Sur la mezzanine, la vidéo de davi de jesus do nascimento le montre en dialogue avec une carranca, sculpture traditionnellement fixée à la proue des navires sur le fleuve São Francisco, là où il a été élevé : une forme de relation, de communion avec l’eau. Les sons de la vidéo Atrato, de Marcos Ávila Forero, résonnent dans l’espace d’exposition. L’artiste a filmé un groupe de riverains du fleuve Atrato en Colombie en train de frapper la surface de l’eau pour engendrer une musique qui à la fois s’apparente à des rythmes traditionnels et renvoie aux conflits qui durent dans cette région : une œuvre d’une grande force tant elle exprime la puissance de certaines traditions ancestrales.
En somme, les artistes de cette exposition témoignent de leur vécu, de pratiques traditionnelles, de rites et de luttes pour reconsidérer la place des fleuves dans notre existence.

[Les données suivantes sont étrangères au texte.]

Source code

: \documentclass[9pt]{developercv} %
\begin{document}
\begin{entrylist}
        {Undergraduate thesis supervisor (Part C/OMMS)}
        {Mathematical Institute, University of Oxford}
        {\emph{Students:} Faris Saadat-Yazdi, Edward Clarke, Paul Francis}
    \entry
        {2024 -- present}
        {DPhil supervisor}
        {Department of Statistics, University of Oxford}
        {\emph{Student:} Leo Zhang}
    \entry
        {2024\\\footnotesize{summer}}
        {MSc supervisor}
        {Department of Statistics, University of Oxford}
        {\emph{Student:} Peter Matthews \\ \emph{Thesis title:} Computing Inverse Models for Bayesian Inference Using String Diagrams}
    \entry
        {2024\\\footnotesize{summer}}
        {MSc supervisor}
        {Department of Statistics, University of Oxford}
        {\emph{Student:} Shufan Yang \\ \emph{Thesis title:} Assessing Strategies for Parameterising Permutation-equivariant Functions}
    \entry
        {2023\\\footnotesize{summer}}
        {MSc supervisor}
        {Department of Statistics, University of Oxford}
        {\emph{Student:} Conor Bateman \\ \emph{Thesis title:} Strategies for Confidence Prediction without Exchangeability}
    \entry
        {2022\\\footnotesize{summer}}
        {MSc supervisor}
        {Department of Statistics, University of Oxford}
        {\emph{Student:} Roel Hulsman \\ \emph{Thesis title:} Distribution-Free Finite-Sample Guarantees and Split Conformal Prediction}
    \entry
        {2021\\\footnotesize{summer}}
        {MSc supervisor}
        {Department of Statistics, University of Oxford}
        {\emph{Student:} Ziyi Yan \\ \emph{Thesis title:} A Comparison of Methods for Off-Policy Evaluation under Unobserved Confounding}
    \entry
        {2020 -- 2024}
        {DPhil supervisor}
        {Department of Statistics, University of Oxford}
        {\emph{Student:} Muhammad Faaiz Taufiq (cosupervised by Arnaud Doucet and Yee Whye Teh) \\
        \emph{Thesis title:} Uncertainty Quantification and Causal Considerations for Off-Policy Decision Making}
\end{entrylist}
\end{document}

Ils nous ouvrent des pistes d’accès aux différentes histoires parfois troubles de ces cours d’eau. À nous d’appréhender les contextes historiques et géographiques dans lesquels travaillent ces artistes afin de suivre les confluences entre les fleuves. Ce projet curatorial invite à écouter plusieurs voix, à s’ouvrir à différents modes d’habitation et ravive des faits à la fois historiques et récents dont il est nécessaire de tenir compte pour restaurer les équilibres au sein des lits fluviaux.
Le second volet de cette exposition aura lieu à l’Instituto Tomie Ohtake à São Paulo du 13 novembre 2025 au 1er mars 2026.